Pixou nos muros da cidade frases de efeito e estampou o rosto em cada outdoor.
Se fez de cadeia quimica linda a me fazer querer aprender.
Então pintou os muros de branco, como Marisa. Se fez Monte, arduo de superar a subida.
Esqueceu-se de avisar que o universo só não colide pela órbita, essa que não tenho controle.
Dissimulou como tudo que é real, palpavel, circunferencia.
Perdoa, é sim, ciclico.
Se fez perfeita ligação, carbonada.
Se ligou a mim
e a mais quatro.
Não sou bobo, não morro de fome.
Mas prossigo, cachorro sem dono.
Dera ser eu Gentileza, que inspirou Marisa...

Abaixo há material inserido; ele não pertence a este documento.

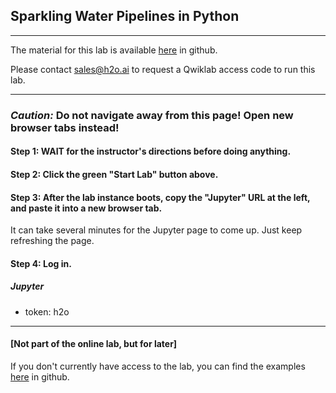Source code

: ## Sparkling Water Pipelines in Python

---

The material for this lab is available [here](https://github.com/h2oai/h2o-tutorials/blob/master/h2o-world-2017/pysparkling/AmazonFineFoodPipeline.ipynb) in github.

Please contact sales@h2o.ai to request a Qwiklab access code to run this lab.

---

### ***Caution:***  Do not navigate away from this page!  Open new browser tabs instead!

#### Step 1:  WAIT for the instructor's directions before doing anything.

#### Step 2:  Click the green "Start Lab" button above.

#### Step 3:  After the lab instance boots, copy the "Jupyter" URL at the left, and paste it into a new browser tab.

It can take several minutes for the Jupyter page to come up.  Just keep refreshing the page.

#### Step 4:  Log in.

##### Jupyter

* token:  h2o

---

#### [Not part of the online lab, but for later]

If you don't currently have access to the lab, you can find the examples [here](https://github.com/h2oai/h2o-tutorials/blob/master/h2o-world-2017/pysparkling/AmazonFineFoodPipeline.ipynb) in github.

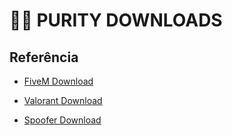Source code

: 
# 🐱‍🏍 PURITY DOWNLOADS




## Referência

 - [FiveM Download]([https://awesomeopensource.com/project/elangosundar/](https://cdn.discordapp.com/attachments/923603209405206568/1109032032689999932/Discord.exe))

  - [Valorant Download](https://awesomeopensource.com/project/elangosundar)

   - [Spoofer Download](https://awesomeopensource.com/project/elangosundar)



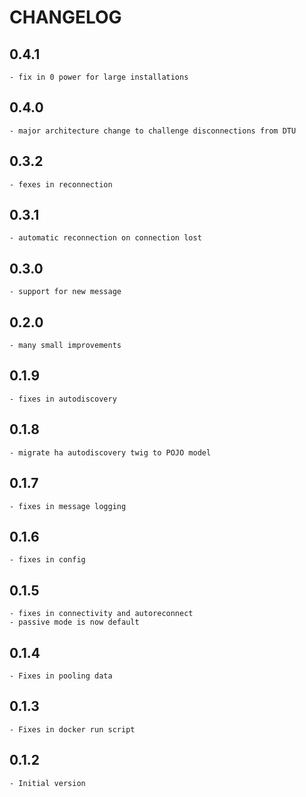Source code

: # CHANGELOG

## 0.4.1
    - fix in 0 power for large installations

## 0.4.0
    - major architecture change to challenge disconnections from DTU

## 0.3.2
    - fexes in reconnection

## 0.3.1
    - automatic reconnection on connection lost

## 0.3.0

    - support for new message

## 0.2.0

    - many small improvements

## 0.1.9

    - fixes in autodiscovery

## 0.1.8

    - migrate ha autodiscovery twig to POJO model

## 0.1.7

    - fixes in message logging

## 0.1.6

    - fixes in config

## 0.1.5

    - fixes in connectivity and autoreconnect
    - passive mode is now default

## 0.1.4
 
    - Fixes in pooling data

## 0.1.3

    - Fixes in docker run script

## 0.1.2

    - Initial version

Fui a tinta que rasbicou o muro.
Oxigenio no espaço-tempo,
inexistente.
Fui os olhos obliquos,
mas não dissimulei,
dissimulou.
Pixei,
pintei,
explodi,
fiz-me cadeia.
De tudo, sei hoje eu,
de nada,
mas compreendo a ligação
e faço ciclico meu viver:
se não vinga o amor,
vinga a escrita
o poeta,
este que não traio,
que me vira comparação e me absolve desses meus erros tão falhos.